Offer Declared Unconditional in All Respects 
 
 
 
 
It was announced on 3 August 2009 that the boards of Nastor Investments Limited 
("Nastor Investments") and Celsis International Plc ("Celsis") had reached 
agreement on the terms of a recommended all cash offer to be made by Nastor 
Investments to acquire the entire issued and to be issued share capital of 
Celsis not already owned by the NAV Funds. The document setting out the full 
terms and conditions of the Offer was posted to Celsis Shareholders on 10 August 
2009. 
 
The board of Nastor Investments is pleased to announce that the Offer for Celsis 
has now been declared unconditional in all respects. As at 1.00 p.m. on 2 
September 2009, Nastor Investments either owned or had received valid 
acceptances in respect of, in aggregate, 15,047,923 Celsis Shares, carrying 
approximately 68.74 per cent. of voting rights attached to the existing issued 
share capital of Celsis. 
 
 
Acceptance Levels 
 
The board of Nastor Investments is pleased to announce that, as at 1.00 p.m. 
(London time) on 2 September 2009, being the First Closing Date of the Offer, 
valid acceptances of the Offer had been received in respect of 9,749,401 
Celsis Shares, representing approximately 44.53 per cent. of the existing issued 
share capital of Celsis. 
 
This total includes valid acceptances in respect of: 
 
 
(a)2,807,719 Celsis Shares, representing approximately 12.8 per cent of the 
existing issued share capital of Celsis, for which Nastor Investments had 
received irrevocable undertakings to accept the Offer (including from the Celsis 
Directors in respect of 219,335 Celsis Shares, in aggregate, representing 
approximately 1.0 per cent. of the existing issued share capital of Celsis); and 
 
 
 (b)1,336,150 Celsis Shares, representing approximately 6.1 per cent. of the 
existing issued share capital of Celsis, for which Nastor Investments had 
received non-binding letters of intent to accept the Offer. 
 
 
Further details of the terms of the irrevocable undertakings and letters of 
intent are set out in the Offer Document. 
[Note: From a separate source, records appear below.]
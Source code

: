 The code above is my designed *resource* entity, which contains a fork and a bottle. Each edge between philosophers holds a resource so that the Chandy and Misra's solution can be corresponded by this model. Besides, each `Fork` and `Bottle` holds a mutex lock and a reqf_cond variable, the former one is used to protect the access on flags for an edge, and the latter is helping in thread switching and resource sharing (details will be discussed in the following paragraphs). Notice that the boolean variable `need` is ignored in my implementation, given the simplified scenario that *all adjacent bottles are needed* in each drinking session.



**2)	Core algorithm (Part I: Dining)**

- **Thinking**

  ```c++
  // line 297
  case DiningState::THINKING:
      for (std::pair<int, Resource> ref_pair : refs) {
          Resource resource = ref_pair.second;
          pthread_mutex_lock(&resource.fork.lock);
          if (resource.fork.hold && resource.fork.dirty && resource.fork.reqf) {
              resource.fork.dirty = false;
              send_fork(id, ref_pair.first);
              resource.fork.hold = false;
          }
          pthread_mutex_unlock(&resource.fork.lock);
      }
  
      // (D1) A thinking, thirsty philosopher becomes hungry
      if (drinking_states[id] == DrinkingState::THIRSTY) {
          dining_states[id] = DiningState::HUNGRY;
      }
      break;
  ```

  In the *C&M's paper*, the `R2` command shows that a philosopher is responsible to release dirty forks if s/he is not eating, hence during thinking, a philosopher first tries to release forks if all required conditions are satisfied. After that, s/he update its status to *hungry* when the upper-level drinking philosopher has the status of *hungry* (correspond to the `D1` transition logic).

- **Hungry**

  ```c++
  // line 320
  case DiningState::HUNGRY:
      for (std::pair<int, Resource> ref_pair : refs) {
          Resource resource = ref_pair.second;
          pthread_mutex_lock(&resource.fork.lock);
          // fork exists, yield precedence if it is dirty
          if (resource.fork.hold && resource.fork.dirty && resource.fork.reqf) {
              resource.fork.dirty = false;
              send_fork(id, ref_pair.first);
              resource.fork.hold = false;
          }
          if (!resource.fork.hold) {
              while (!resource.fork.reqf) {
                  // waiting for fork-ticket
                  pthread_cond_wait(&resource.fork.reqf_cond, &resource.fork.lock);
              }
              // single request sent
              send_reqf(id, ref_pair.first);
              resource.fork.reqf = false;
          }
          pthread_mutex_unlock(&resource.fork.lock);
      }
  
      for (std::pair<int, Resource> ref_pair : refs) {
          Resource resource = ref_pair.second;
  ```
In addition to the acceptances referred to above, Nastor Investments has 
acquired, in aggregate, 947,629 Celsis Shares, representing approximately 4.3 
per cent. of the existing issued share capital of Celsis in the market at the 
Offer Price since the Offer Document was posted on 10 August 2009. Nastor 
Investments has acquired the Celsis Shares held by the NAV Funds, comprising in 
aggregate 4,350,893 Celsis Shares, representing approximately 19.9 per cent of 
the existing issued share capital of Celsis. 
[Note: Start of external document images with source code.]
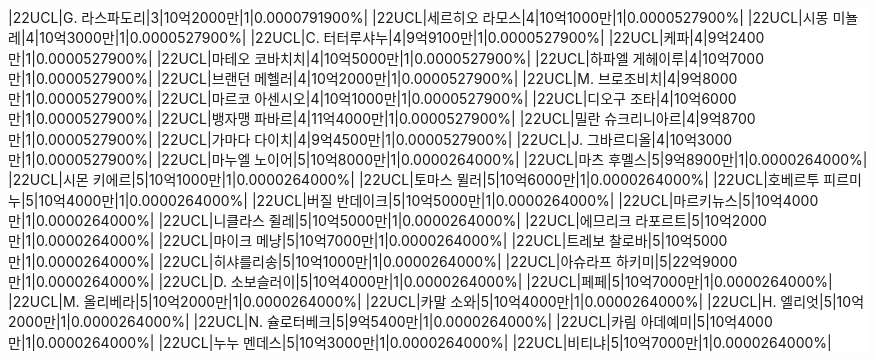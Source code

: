 |22UCL|G. 라스파도리|3|10억2000만|1|0.0000791900%|
|22UCL|세르히오 라모스|4|10억1000만|1|0.0000527900%|
|22UCL|시몽 미뇰레|4|10억3000만|1|0.0000527900%|
|22UCL|C. 터터루샤누|4|9억9100만|1|0.0000527900%|
|22UCL|케파|4|9억2400만|1|0.0000527900%|
|22UCL|마테오 코바치치|4|10억5000만|1|0.0000527900%|
|22UCL|하파엘 게헤이루|4|10억7000만|1|0.0000527900%|
|22UCL|브랜던 메헬러|4|10억2000만|1|0.0000527900%|
|22UCL|M. 브로조비치|4|9억8000만|1|0.0000527900%|
|22UCL|마르코 아센시오|4|10억1000만|1|0.0000527900%|
|22UCL|디오구 조타|4|10억6000만|1|0.0000527900%|
|22UCL|뱅자맹 파바르|4|11억4000만|1|0.0000527900%|
|22UCL|밀란 슈크리니아르|4|9억8700만|1|0.0000527900%|
|22UCL|가마다 다이치|4|9억4500만|1|0.0000527900%|
|22UCL|J. 그바르디올|4|10억3000만|1|0.0000527900%|
|22UCL|마누엘 노이어|5|10억8000만|1|0.0000264000%|
|22UCL|마츠 후멜스|5|9억8900만|1|0.0000264000%|
|22UCL|시몬 키에르|5|10억1000만|1|0.0000264000%|
|22UCL|토마스 뮐러|5|10억6000만|1|0.0000264000%|
|22UCL|호베르투 피르미누|5|10억4000만|1|0.0000264000%|
|22UCL|버질 반데이크|5|10억5000만|1|0.0000264000%|
|22UCL|마르키뉴스|5|10억4000만|1|0.0000264000%|
|22UCL|니클라스 쥘레|5|10억5000만|1|0.0000264000%|
|22UCL|에므리크 라포르트|5|10억2000만|1|0.0000264000%|
|22UCL|마이크 메냥|5|10억7000만|1|0.0000264000%|
|22UCL|트레보 찰로바|5|10억5000만|1|0.0000264000%|
|22UCL|히샤를리송|5|10억1000만|1|0.0000264000%|
|22UCL|아슈라프 하키미|5|22억9000만|1|0.0000264000%|
|22UCL|D. 소보슬러이|5|10억4000만|1|0.0000264000%|
|22UCL|페페|5|10억7000만|1|0.0000264000%|
|22UCL|M. 올리베라|5|10억2000만|1|0.0000264000%|
|22UCL|카말 소와|5|10억4000만|1|0.0000264000%|
|22UCL|H. 엘리엇|5|10억2000만|1|0.0000264000%|
|22UCL|N. 슐로터베크|5|9억5400만|1|0.0000264000%|
|22UCL|카림 아데예미|5|10억4000만|1|0.0000264000%|
|22UCL|누누 멘데스|5|10억3000만|1|0.0000264000%|
|22UCL|비티냐|5|10억7000만|1|0.0000264000%|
Accordingly, as at 1.00 p.m. on 2 September 2009, Nastor Investments either 
owned or had agreed to acquire or had received valid acceptances in respect of, 
in aggregate, 15,047,923 Celsis Shares, carrying approximately 68.74 per cent of 
voting rights attached to the existing issued share capital of Celsis. 
Nastor Investments is therefore pleased to announce that the 50 per cent. 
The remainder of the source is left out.